YOUR GOAL: Please copy out all lines of the entries that contain the word "contains".

EXERCISE INPUT section start

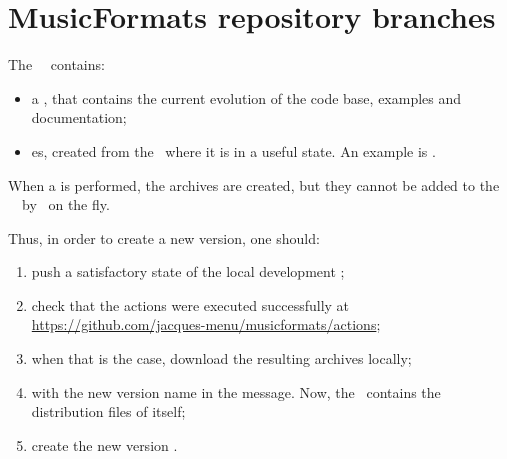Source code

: 
\chapter{MusicFormats repository branches}\label{MusicFormats repository branches}

The \mf\ \repo\ contains:
\begin{itemize}
\item a \masterBranch, that contains the current evolution of the code base, examples and documentation;
\item {} \branch es, created from the \masterBranch\ where it is in a useful state. An example is .
\end{itemize}

When a  is performed, the  archives are created, but they cannot be added to the \mf\ \repo\ by \github\ on the fly.

Thus, in order to create a new version, one should:
\begin{enumerate}
\item push a satisfactory state of the local development \repo;
\item check that the actions were executed successfully at \url{https://github.com/jacques-menu/musicformats/actions};
\item when that is the case, download the resulting  archives locally;
\item {} with the new version name in the  message. Now, the \masterBranch\ contains the distribution files of itself;
\item create the new version \branch.
\end{enumerate}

EXERCISE INPUT section end

EXERCISE RESULT:
The \mf\ \repo\ contains:
\item a \masterBranch, that contains the current evolution of the code base, examples and documentation;
\item {} with the new version name in the  message. Now, the \masterBranch\ contains the distribution files of itself;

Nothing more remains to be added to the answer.